Right, so then I assume you started selling some short stories?

Yeah, relatively quickly, although I continued to rack up rejections for quite a while. But I think my first pro sale took several years. I did a number of semi-pro sales before that. But then once I’d done enough semi-pro sales, I kind of felt like I was getting the hang of the short fiction format, and I started writing novels again. That’s when I started working on the books that became the Dreamblood [duology]. When I finished the first one of those, I sought an agent, and that’s when I got my agent, roughly 2005/2006, somewhere thereabouts, Lucienne Diver, who was my agent then and still is now. I continued writing short stories, and I continued trying to get short stories published and having better successes with those as I got better as a writer in that area. And I really do think that learning how to write short stories did make me a better novelist, and it started to show in the successes I started having in the novels from that point on.

That was The Killing Moon, right?

It had a different name at the time, but yeah. All of my early novel names were something different. I’m terrible at naming things. But yes, the book that became The Killing Moon was my first finished, publishable, in my opinion, novel.

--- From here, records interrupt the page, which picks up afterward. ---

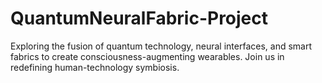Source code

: # QuantumNeuralFabric-Project
Exploring the fusion of quantum technology, neural interfaces, and smart fabrics to create consciousness-augmenting wearables. Join us in redefining human-technology symbiosis.
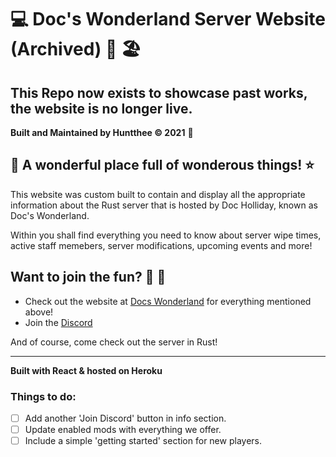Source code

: # :computer: Doc's Wonderland Server Website (Archived) :palm_tree: :beach_umbrella:

## This Repo now exists to showcase past works, the website is no longer live.

**Built and Maintained by Huntthee &copy; 2021** :partying_face: 

## :rainbow: A wonderful place full of wonderous things! :star:
This website was custom built to contain and display all the appropriate information about the Rust server that is hosted by Doc Holliday, known as Doc's Wonderland.

Within you shall find everything you need to know about server wipe times, active staff memebers, server modifications, upcoming events and more!

## Want to join the fun? :bow_and_arrow: :hammer: 
- Check out the website at [Docs Wonderland](https://www.docswonderland.com) for everything mentioned above!
- Join the [Discord](https://discord.com/invite/wVAz49ruAf)

And of course, come check out the server in Rust!

*****

**Built with React & hosted on Heroku**

### Things to do:
 - [ ] Add another 'Join Discord' button in info section.
 - [ ] Update enabled mods with everything we offer.
 - [ ] Include a simple 'getting started' section for new players.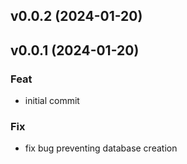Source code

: ## v0.0.2 (2024-01-20)

## v0.0.1 (2024-01-20)

### Feat

- initial commit

### Fix

- fix bug preventing database creation

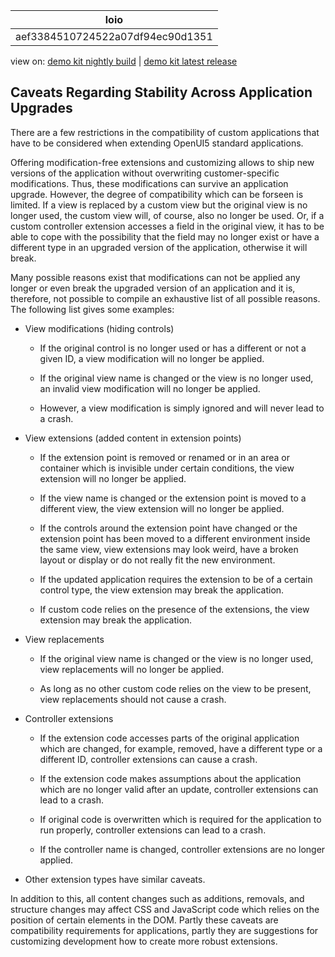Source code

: <!-- loioaef3384510724522a07df94ec90d1351 -->

| loio |
| -----|
| aef3384510724522a07df94ec90d1351 |

<div id="loio">

view on: [demo kit nightly build](https://sdk.openui5.org/nightly/#/topic/aef3384510724522a07df94ec90d1351) | [demo kit latest release](https://sdk.openui5.org/topic/aef3384510724522a07df94ec90d1351)</div>

## Caveats Regarding Stability Across Application Upgrades

There are a few restrictions in the compatibility of custom applications that have to be considered when extending OpenUI5 standard applications.

Offering modification-free extensions and customizing allows to ship new versions of the application without overwriting customer-specific modifications. Thus, these modifications can survive an application upgrade. However, the degree of compatibility which can be forseen is limited. If a view is replaced by a custom view but the original view is no longer used, the custom view will, of course, also no longer be used. Or, if a custom controller extension accesses a field in the original view, it has to be able to cope with the possibility that the field may no longer exist or have a different type in an upgraded version of the application, otherwise it will break.

Many possible reasons exist that modifications can not be applied any longer or even break the upgraded version of an application and it is, therefore, not possible to compile an exhaustive list of all possible reasons. The following list gives some examples:

-   View modifications \(hiding controls\)

    -   If the original control is no longer used or has a different or not a given ID, a view modification will no longer be applied.

    -   If the original view name is changed or the view is no longer used, an invalid view modification will no longer be applied.

    -   However, a view modification is simply ignored and will never lead to a crash.


-   View extensions \(added content in extension points\)

    -   If the extension point is removed or renamed or in an area or container which is invisible under certain conditions, the view extension will no longer be applied.

    -   If the view name is changed or the extension point is moved to a different view, the view extension will no longer be applied.

    -   If the controls around the extension point have changed or the extension point has been moved to a different environment inside the same view, view extensions may look weird, have a broken layout or display or do not really fit the new environment.

    -   If the updated application requires the extension to be of a certain control type, the view extension may break the application.

    -   If custom code relies on the presence of the extensions, the view extension may break the application.


-   View replacements

    -   If the original view name is changed or the view is no longer used, view replacements will no longer be applied.

    -   As long as no other custom code relies on the view to be present, view replacements should not cause a crash.


-   Controller extensions

    -   If the extension code accesses parts of the original application which are changed, for example, removed, have a different type or a different ID, controller extensions can cause a crash.

    -   If the extension code makes assumptions about the application which are no longer valid after an update, controller extensions can lead to a crash.

    -   If original code is overwritten which is required for the application to run properly, controller extensions can lead to a crash.

    -   If the controller name is changed, controller extensions are no longer applied.


-   Other extension types have similar caveats.


In addition to this, all content changes such as additions, removals, and structure changes may affect CSS and JavaScript code which relies on the position of certain elements in the DOM. Partly these caveats are compatibility requirements for applications, partly they are suggestions for customizing development how to create more robust extensions.

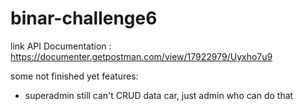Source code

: # binar-challenge6

link API Documentation : https://documenter.getpostman.com/view/17922979/Uyxho7u9

some not finished yet features:
- superadmin still can't CRUD data car, just admin who can do that
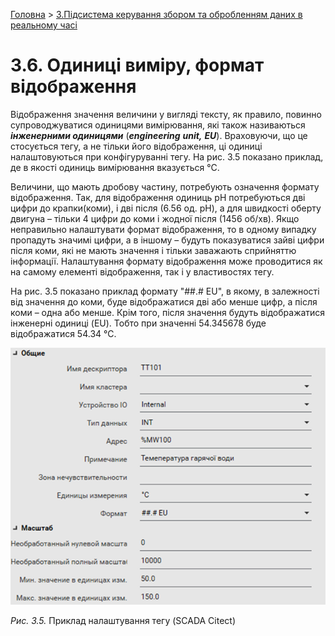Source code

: [Головна](README.md) > [3.Підсистема керування збором та обробленням даних в реальному часі](3.md)

# 3.6. Одиниці виміру, формат відображення

Відображення значення величини у вигляді тексту, як правило, повинно супроводжуватися одиницями вимірювання, які також називаються ***інженерними одиницями*** (***engineering*** ***unit,*** ***EU***). Враховуючи, що це стосується тегу, а не тільки його відображення, ці одиниці налаштовуються при конфігуруванні тегу. На рис. 3.5 показано приклад, де в якості одиниць вимірювання вказується °С.

Величини, що мають дробову частину, потребують означення формату відображення. Так, для відображення одиниць pH потребуються дві цифри до крапки(коми), і дві після (6.56 од. pH), а для швидкості оберту двигуна – тільки 4 цифри до коми і жодної після (1456 об/хв). Якщо неправильно налаштувати формат відображення, то в одному випадку пропадуть значимі цифри, а в іншому – будуть показуватися зайві цифри після коми, які не мають значення і тільки заважають сприйняттю інформації. Налаштування формату відображення може проводитися як на самому елементі відображення, так і у властивостях тегу. 

На рис. 3.5 показано приклад формату "##.# EU", в якому, в залежності від значення до коми, буде відображатися дві або менше цифр, а після коми – одна або менше. Крім того, після значення будуть відображатися інженерні одиниці (EU). Тобто при значенні 54.345678 буде відображатися 54.34 °С.         

![](media3/3_5.png)                               

*Рис.* *3.5.* Приклад налаштування тегу (SCADA Citect)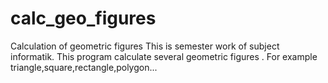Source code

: # calc_geo_figures
Calculation of geometric figures
This is semester work of subject informatik.
This program calculate several geometric figures .
For example triangle,square,rectangle,polygon...



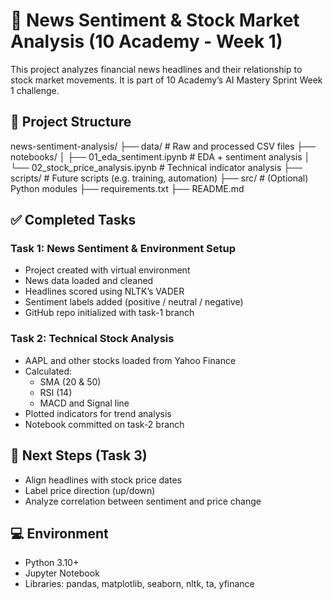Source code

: # 📰 News Sentiment & Stock Market Analysis (10 Academy - Week 1)

This project analyzes financial news headlines and their relationship to stock market movements. It is part of 10 Academy’s AI Mastery Sprint Week 1 challenge.

## 📁 Project Structure

news-sentiment-analysis/
├── data/ # Raw and processed CSV files
├── notebooks/
│ ├── 01_eda_sentiment.ipynb # EDA + sentiment analysis
│ └── 02_stock_price_analysis.ipynb # Technical indicator analysis
├── scripts/ # Future scripts (e.g. training, automation)
├── src/ # (Optional) Python modules
├── requirements.txt
├── README.md


## ✅ Completed Tasks

### Task 1: News Sentiment & Environment Setup
- Project created with virtual environment
- News data loaded and cleaned
- Headlines scored using NLTK’s VADER
- Sentiment labels added (positive / neutral / negative)
- GitHub repo initialized with task-1 branch

### Task 2: Technical Stock Analysis
- AAPL and other stocks loaded from Yahoo Finance
- Calculated:
  - SMA (20 & 50)
  - RSI (14)
  - MACD and Signal line
- Plotted indicators for trend analysis
- Notebook committed on task-2 branch

## 🚧 Next Steps (Task 3)
- Align headlines with stock price dates
- Label price direction (up/down)
- Analyze correlation between sentiment and price change

## 💻 Environment

- Python 3.10+
- Jupyter Notebook
- Libraries: pandas, matplotlib, seaborn, nltk, ta, yfinance



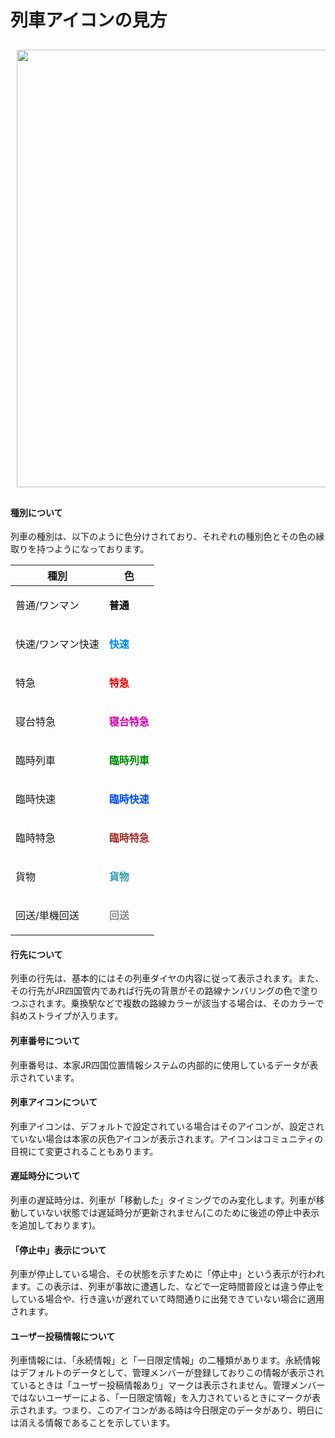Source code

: # 列車アイコンの見方
<div style="display:flex;flex-direction:row;overflow:scroll">
    <image src="./jr-shikoku-help-image.png"  style="height:700px;max-width:500px;margin:10px;">
    <image src="./jr-shikoku-help-image2.png"  style="height:700px;max-width:500px;margin:10px;">
</div>

#### 種別について
列車の種別は、以下のように色分けされており、それぞれの種別色とその色の縁取りを持つようになっております。

| 種別 | 色 |
|------|----|
| 普通/ワンマン | <p style="color:black;font-weight:bold;">普通</p> |
| 快速/ワンマン快速 | <p style="color:rgba(0, 140, 255, 1);font-weight:bold;">快速</p> |
| 特急 | <p style="color:red;font-weight:bold;">特急</p> |
| 寝台特急 | <p style="color:#d300b0ff;font-weight:bold;">寝台特急</p> |
| 臨時列車 | <p style="color:#008d07ff;font-weight:bold;">臨時列車</p> |
| 臨時快速 | <p style="color:rgba(0, 81, 255, 1);font-weight:bold;">臨時快速</p> |
| 臨時特急 | <p style="color:#a52e2eff;font-weight:bold;">臨時特急</p> |
| 貨物 | <p style="color:#00869ecc;font-weight:bold;">貨物</p> |
| 回送/単機回送 | <p style="color:#727272cc;font-weight:bold;">回送</p> |

#### 行先について
列車の行先は、基本的にはその列車ダイヤの内容に従って表示されます。また、その行先がJR四国管内であれば行先の背景がその路線ナンバリングの色で塗りつぶされます。乗換駅などで複数の路線カラーが該当する場合は、そのカラーで斜めストライプが入ります。

#### 列車番号について
列車番号は、本家JR四国位置情報システムの内部的に使用しているデータが表示されています。

#### 列車アイコンについて
列車アイコンは、デフォルトで設定されている場合はそのアイコンが、設定されていない場合は本家の灰色アイコンが表示されます。アイコンはコミュニティの目視にて変更されることもあります。

#### 遅延時分について
列車の遅延時分は、列車が「移動した」タイミングでのみ変化します。列車が移動していない状態では遅延時分が更新されません(このために後述の停止中表示を追加しております)。

#### 「停止中」表示について
列車が停止している場合、その状態を示すために「停止中」という表示が行われます。この表示は、列車が事故に遭遇した、などで一定時間普段とは違う停止をしている場合や、行き違いが遅れていて時間通りに出発できていない場合に適用されます。

#### ユーザー投稿情報について
列車情報には、「永続情報」と「一日限定情報」の二種類があります。永続情報はデフォルトのデータとして、管理メンバーが登録しておりこの情報が表示されているときは「ユーザー投稿情報あり」マークは表示されません。管理メンバーではないユーザーによる、「一日限定情報」を入力されているときにマークが表示されます。つまり、このアイコンがある時は今日限定のデータがあり、明日には消える情報であることを示しています。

And it’s the one that got me my agent, but it didn’t sell. It got sent to all the New York houses. Some of them were more positive than others, including Orbit, the folks that ultimately did buy it, but some of them sent it back with perplexing or uncomfortable notes, saying that they were uncomfortable with it, essentially. They weren’t sure how to sell it. They weren’t sure what audience would possibly be interested in it. Those kinds of things.

I got a little frustrated with that. I’m understating things quite a bit here. I went through a long dark night of the soul, actually. Kind of trying to decide whether I even wanted to continue with this genre or whether I wanted to continue trying to write at all. And around that time I actually started exploring self-publishing options and so forth, because I was hearing from a lot of other writers of color that my chances were none. The genre did not want writers of color writing about characters of color. And unless I was willing to give up some things that were near and dear to my heart, like seeing people like me in fantasy and science fictional settings . . . their conclusion was don’t even bother.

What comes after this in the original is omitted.